→ Description of the task:
In the material below, find the line with "3. 크롬 개발자 도구" and the line with "Adding a leaderboard", then output both and every line between them exactly, omitting pictures.

→ Records for this exercise:

----

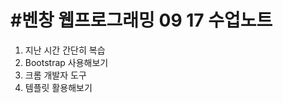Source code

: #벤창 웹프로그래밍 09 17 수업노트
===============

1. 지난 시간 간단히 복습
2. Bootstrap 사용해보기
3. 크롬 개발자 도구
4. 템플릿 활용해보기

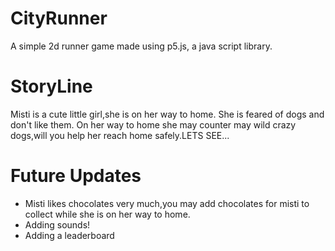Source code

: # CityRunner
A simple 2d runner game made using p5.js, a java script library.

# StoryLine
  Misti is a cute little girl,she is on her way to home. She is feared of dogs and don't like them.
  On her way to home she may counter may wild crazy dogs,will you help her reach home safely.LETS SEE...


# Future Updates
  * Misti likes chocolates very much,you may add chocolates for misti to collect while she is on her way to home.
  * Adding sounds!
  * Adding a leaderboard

----

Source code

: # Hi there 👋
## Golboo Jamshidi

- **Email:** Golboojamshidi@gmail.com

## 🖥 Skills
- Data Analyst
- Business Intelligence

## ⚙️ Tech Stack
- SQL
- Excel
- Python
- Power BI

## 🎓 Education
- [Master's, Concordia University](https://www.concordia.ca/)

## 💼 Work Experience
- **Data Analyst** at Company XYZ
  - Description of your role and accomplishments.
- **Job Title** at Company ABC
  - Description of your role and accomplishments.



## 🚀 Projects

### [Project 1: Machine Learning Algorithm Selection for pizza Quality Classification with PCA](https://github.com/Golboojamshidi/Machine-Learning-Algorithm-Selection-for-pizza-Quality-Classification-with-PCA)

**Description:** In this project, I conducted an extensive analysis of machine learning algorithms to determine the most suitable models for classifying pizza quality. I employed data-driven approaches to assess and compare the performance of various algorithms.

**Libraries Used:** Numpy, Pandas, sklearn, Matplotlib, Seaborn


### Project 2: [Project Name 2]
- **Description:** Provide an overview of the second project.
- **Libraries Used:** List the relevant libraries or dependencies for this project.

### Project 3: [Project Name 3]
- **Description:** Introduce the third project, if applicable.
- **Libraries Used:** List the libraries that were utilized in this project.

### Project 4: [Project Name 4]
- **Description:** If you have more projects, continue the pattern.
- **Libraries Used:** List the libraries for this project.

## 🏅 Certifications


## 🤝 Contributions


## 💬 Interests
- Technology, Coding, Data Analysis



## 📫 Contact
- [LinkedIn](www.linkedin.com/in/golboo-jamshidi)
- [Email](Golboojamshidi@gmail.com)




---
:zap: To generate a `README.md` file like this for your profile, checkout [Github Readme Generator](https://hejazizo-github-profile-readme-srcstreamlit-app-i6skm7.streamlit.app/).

----

→ Output for this exercise:
3. 크롬 개발자 도구
4. 템플릿 활용해보기

Source code

: # CityRunner
A simple 2d runner game made using p5.js, a java script library.

# StoryLine
  Misti is a cute little girl,she is on her way to home. She is feared of dogs and don't like them.
  On her way to home she may counter may wild crazy dogs,will you help her reach home safely.LETS SEE...


# Future Updates
  * Misti likes chocolates very much,you may add chocolates for misti to collect while she is on her way to home.
  * Adding sounds!
  * Adding a leaderboard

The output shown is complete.